Trafigura, IXM caught in Comex copper short squeeze as prices hit record

Image: Trafigura

Commodity traders Trafigura and IXM are looking to buy physical copper to deliver against large short positions on US exchange CME where copper prices soared to record highs on Wednesday, five sources with direct knowledge of the matter said.

Short positions can be bets on lower prices or producers hedging their output. A short squeeze occurs when parties holding such positions are forced to buy them back at a loss or deliver physical copper to close them out.

Copper prices on COMEX, part of the CME Group, hit a record peak of $5.1775 a lb or $11,414 a metric ton on Wednesday, a gain of 28% so far this year and 14% over the last week. They were down 0.3% at $4.9375 at 1644 GMT.

“Trafigura is one of the largest physical suppliers of copper to North America and given the premium in this market we are shipping larger quantities of the metal to COMEX,” the Swiss-based trader said

Geneva-based IXM, owned by China’s CMOC Group, declined to comment.

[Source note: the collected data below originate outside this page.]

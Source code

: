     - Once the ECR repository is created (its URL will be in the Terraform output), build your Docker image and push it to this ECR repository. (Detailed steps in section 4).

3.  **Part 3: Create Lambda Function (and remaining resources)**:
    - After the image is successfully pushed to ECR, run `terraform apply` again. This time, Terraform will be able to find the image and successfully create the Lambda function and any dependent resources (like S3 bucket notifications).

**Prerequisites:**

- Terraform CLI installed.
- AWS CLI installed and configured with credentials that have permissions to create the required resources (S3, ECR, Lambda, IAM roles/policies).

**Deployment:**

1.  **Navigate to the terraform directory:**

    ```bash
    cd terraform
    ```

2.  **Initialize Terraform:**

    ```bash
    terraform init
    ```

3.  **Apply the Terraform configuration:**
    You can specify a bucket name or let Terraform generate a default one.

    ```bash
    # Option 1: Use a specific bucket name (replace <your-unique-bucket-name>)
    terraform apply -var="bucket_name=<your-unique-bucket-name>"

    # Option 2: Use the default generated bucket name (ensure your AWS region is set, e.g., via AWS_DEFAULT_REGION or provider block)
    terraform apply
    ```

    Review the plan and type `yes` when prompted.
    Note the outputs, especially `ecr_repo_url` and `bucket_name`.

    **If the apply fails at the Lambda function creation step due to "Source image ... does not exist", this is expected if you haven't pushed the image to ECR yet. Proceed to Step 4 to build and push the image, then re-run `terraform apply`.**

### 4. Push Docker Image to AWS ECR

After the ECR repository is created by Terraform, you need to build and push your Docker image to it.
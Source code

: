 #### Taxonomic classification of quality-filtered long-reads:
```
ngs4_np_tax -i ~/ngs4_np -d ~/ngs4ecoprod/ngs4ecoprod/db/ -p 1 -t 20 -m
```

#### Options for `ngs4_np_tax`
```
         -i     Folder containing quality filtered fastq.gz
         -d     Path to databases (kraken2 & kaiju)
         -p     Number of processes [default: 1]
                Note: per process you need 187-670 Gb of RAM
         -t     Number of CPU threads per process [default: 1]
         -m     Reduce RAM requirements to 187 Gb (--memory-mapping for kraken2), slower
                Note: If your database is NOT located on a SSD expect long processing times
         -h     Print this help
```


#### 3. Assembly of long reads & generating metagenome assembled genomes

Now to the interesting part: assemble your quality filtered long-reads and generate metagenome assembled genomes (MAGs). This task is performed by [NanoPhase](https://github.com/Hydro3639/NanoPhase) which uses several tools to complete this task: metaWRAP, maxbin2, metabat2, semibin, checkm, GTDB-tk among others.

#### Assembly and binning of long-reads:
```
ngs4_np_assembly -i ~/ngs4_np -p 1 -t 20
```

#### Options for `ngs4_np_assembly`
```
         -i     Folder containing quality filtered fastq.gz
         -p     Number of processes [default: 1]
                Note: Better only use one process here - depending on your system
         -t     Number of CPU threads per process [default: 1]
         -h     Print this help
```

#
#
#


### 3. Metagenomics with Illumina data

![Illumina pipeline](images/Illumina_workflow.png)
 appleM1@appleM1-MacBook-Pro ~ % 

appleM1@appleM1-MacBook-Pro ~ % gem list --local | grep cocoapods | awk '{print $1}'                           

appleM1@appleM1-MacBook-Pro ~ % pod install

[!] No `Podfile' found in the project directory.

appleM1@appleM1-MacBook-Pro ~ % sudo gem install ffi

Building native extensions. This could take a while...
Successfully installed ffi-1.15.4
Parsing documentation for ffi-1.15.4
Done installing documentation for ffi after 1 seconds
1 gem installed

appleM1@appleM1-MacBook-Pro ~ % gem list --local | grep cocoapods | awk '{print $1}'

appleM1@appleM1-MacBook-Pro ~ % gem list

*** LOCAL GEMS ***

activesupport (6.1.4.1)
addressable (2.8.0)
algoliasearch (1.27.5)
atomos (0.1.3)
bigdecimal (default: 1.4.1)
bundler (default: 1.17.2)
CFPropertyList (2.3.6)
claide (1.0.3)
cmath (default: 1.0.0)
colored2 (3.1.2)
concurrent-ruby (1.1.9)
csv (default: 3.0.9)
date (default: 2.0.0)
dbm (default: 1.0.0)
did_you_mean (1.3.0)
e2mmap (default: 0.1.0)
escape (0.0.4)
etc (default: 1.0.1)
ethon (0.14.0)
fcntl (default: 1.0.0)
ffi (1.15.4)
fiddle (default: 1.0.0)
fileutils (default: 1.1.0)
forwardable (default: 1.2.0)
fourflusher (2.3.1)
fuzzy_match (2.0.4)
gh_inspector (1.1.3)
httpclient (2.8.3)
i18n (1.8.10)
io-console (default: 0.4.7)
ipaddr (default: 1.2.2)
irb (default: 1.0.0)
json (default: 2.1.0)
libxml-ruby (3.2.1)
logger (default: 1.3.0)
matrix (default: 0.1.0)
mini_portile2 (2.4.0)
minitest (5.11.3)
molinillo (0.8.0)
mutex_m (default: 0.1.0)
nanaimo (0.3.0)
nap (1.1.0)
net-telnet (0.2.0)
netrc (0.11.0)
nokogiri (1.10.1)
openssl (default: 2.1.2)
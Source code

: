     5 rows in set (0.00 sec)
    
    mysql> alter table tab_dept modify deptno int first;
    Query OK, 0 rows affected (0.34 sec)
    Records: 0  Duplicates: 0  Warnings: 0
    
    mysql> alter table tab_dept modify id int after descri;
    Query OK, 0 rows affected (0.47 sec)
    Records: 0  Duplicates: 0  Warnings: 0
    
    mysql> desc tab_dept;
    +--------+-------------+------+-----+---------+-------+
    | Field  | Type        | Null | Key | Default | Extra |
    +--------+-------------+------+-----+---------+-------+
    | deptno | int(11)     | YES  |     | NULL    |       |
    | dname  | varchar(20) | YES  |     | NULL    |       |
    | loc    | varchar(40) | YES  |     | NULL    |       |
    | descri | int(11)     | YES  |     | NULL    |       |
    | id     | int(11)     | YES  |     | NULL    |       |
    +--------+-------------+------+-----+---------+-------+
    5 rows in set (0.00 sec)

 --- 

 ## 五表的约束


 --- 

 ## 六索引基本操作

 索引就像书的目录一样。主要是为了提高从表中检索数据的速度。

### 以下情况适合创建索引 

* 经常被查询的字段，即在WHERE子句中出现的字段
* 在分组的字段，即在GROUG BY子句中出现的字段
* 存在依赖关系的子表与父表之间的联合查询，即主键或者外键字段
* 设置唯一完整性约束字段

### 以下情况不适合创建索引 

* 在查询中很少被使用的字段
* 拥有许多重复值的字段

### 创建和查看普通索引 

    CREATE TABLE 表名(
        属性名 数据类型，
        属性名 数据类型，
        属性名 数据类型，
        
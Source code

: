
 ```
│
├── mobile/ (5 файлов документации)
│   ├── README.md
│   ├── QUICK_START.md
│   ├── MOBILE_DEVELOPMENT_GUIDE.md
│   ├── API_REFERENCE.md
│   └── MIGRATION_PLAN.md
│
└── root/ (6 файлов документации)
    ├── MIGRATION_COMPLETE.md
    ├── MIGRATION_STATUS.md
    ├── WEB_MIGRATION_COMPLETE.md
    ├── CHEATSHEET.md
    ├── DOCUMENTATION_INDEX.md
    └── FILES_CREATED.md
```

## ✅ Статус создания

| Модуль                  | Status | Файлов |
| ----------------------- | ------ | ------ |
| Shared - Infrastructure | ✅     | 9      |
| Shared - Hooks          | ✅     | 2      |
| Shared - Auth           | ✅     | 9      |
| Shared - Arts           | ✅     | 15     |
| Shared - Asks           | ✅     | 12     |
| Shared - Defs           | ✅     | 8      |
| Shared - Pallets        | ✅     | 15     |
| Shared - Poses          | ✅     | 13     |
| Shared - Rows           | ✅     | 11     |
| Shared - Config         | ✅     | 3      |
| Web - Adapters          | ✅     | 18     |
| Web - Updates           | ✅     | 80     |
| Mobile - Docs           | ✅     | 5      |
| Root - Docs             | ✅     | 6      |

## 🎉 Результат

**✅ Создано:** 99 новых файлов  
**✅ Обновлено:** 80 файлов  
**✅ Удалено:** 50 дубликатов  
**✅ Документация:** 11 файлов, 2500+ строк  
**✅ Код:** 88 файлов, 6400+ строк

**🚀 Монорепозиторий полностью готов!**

“We continuously monitor our markets, which are operating as designed as market participants manage copper risk and uncertainty,” the CME said in response to a request for comment.

COMEX copper prices are expected to keep climbing until shipments of the metal used in the power and construction industries from South America and Australia arrive in the United States. It could be many weeks before short positions can be cut, the sources said.

“Copper supply, demand fundamentals in the US, while not unsupportive, probably don’t justify such extremes, suggesting something else is happening in the paper market,” said CRU analyst Robert Edwards.

Swiss-based commodity trader IXM is one of the world’s largest traders of physical non-ferrous metals.

Trafigura has asked some copper producers to divert May and June shipments to the United States, the sources said. But changing destination at short notice is extremely difficult.

The COMEX copper rally has outpaced gains on the London Metal Exchange (LME) and created an arbitrage opportunity, when copper producers and traders sell commodities in different locations to take advantage of price differentials.

“We think arb-related and outright short covering has fuelled COMEX gains which are likely unsustainable: redirection of physical units to the US should ease the arb dislocation, but this will take some time,” Citi analysts said in a note.

Copper prices on the LME are trading around $10,240 a ton.

Taking into account costs such as freight and insurance, traders can make around $300 a ton by taking copper from the LME system and delivering it to the CME, one source said.

However, the problem is half of the available copper in LME registered warehouses is of Russian origin and cannot be delivered into the CME system.

Elsewhere, several Chinese copper importers had redirected shipments to the United States, according to two of the sources.

But copper cathode from China, which smelts about half of the world’s copper, cannot be delivered against COMEX contracts.